● ACTION ITEM
Below are entries to examine: work out how many lines contain the word "includegraphics", and give only that number.

● TASK INPUT
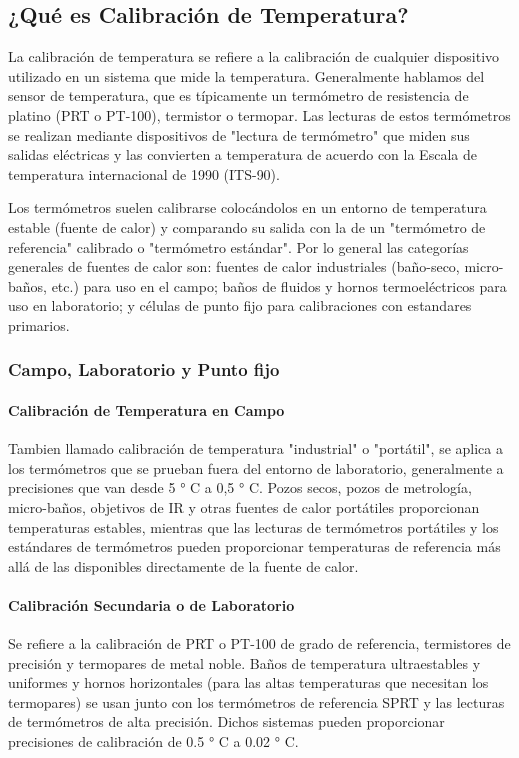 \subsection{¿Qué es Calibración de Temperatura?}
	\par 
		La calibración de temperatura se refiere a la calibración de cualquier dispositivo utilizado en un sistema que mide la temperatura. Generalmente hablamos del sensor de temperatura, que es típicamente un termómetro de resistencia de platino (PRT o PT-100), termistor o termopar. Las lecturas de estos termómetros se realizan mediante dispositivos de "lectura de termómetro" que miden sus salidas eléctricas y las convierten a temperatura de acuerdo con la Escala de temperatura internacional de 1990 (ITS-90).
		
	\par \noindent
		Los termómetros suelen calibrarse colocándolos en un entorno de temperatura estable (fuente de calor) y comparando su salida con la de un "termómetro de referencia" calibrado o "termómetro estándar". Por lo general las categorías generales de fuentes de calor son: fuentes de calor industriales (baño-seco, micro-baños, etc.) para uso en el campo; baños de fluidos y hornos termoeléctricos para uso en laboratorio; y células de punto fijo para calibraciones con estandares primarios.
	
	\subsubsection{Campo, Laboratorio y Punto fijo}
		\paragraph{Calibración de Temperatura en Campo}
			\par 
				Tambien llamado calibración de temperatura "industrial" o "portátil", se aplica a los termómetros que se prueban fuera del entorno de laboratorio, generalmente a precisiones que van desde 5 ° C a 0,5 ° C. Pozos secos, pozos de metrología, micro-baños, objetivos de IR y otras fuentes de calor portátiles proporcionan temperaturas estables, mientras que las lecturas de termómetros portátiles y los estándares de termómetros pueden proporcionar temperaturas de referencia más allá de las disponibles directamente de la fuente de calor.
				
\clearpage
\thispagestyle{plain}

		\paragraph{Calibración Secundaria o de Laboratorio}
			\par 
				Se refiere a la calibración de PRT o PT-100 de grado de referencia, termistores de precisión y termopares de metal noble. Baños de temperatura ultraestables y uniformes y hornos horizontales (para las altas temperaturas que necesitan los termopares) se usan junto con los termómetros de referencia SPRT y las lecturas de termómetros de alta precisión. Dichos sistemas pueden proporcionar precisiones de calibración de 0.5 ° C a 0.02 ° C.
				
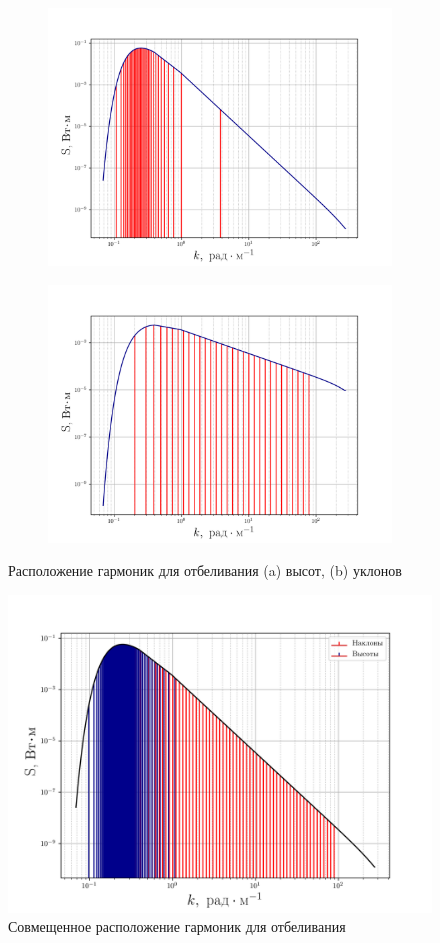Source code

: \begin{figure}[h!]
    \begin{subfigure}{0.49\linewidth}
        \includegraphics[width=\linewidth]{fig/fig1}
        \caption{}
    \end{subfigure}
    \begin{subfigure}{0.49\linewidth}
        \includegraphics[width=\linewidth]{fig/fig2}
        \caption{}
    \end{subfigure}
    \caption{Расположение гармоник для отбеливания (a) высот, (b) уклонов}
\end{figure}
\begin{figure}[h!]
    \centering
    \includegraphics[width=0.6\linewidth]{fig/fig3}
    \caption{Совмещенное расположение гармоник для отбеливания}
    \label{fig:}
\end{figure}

● RESULT OF THIS EXERCISE
3